Stored data
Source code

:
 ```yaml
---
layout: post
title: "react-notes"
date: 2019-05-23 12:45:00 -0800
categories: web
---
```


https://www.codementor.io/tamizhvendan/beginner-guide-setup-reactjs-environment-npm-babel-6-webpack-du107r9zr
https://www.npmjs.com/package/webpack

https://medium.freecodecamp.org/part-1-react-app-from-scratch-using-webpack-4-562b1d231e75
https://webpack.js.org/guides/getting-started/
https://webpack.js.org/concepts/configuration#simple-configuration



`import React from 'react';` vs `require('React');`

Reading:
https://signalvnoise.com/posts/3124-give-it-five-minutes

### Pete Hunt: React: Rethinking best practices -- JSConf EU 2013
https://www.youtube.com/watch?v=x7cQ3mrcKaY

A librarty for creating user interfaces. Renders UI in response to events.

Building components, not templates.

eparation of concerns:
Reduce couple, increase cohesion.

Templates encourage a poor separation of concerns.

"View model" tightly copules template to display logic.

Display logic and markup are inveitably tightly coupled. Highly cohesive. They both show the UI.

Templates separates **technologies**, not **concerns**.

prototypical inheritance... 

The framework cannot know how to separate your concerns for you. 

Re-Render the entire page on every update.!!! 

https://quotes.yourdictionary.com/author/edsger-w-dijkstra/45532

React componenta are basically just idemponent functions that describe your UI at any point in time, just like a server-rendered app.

#### [Exercise goal]
Show the lines above with "logic".

#### [Answer space]
"View model" tightly copules template to display logic.
Display logic and markup are inveitably tightly coupled. Highly cohesive. They both show the UI.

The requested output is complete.